A history teacher who had been active in left wing politics before World War II, she took part in setting up the resistance network in the southeastern region around Lyon after France's defeat by Nazi Germany in 1940.
She helped the network distribute clandestine literature, forge papers and find new identities for fugitives on the run, as well as blow up roads and bridges.
In 1943, she played a major role in the rescue of her husband, Raymond Aubrac, after he was rounded up with other resistance leaders by Klaus Barbie, the Gestapo chief known as "The Butcher of Lyon."

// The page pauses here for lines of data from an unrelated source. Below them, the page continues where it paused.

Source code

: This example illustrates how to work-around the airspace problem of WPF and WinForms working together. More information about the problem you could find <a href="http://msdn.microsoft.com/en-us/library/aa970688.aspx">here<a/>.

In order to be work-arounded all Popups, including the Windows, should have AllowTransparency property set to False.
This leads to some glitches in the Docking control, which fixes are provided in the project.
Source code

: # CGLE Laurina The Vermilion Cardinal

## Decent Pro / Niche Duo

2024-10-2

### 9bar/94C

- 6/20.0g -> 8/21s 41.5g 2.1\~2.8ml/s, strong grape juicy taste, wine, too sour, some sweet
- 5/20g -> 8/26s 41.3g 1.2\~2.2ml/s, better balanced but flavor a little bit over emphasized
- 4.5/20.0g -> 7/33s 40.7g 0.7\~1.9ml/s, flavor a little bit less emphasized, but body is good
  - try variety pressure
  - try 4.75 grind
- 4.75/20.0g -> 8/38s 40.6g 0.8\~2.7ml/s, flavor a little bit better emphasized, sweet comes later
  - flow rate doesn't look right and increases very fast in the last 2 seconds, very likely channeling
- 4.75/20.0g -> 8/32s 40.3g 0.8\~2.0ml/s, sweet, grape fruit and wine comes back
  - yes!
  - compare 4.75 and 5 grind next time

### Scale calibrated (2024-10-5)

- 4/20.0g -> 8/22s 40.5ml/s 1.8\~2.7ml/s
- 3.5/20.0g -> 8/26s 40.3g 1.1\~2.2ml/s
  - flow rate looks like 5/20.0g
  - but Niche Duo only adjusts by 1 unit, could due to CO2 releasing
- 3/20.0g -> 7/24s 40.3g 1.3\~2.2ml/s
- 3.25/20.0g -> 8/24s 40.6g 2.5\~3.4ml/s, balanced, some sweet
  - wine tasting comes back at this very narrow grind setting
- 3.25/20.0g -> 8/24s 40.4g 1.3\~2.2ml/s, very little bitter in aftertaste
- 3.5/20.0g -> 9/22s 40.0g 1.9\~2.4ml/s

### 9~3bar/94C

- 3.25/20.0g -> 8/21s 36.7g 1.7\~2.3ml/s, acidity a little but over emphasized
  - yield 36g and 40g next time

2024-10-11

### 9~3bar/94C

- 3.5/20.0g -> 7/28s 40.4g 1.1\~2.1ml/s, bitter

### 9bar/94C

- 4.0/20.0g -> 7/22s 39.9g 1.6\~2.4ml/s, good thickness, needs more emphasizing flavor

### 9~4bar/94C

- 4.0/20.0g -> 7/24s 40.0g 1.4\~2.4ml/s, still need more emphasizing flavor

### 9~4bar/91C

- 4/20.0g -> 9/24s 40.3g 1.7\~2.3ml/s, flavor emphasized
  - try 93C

After tricking the Germans into allowing a visit to her husband, she used the opportunity for the daring rescue plan and although pregnant with her second child, helped ambush a truck in which Raymond was being taken from prison.
In the ensuing shootout, he and other resistance prisoners were freed and the couple escaped before making their way to London in 1944.
She returned to teaching after the war, refusing offers of a political career. But she maintained a close interest in peace and human rights issues and helped transmit the memory of the resistance to a younger generation in France.
She published books on her wartime experiences, including Ils partiront dans l'ivresse (known in English as "Outwitting the Gestapo"). In 1997 her story was turned into a film starring Carole Bouquet.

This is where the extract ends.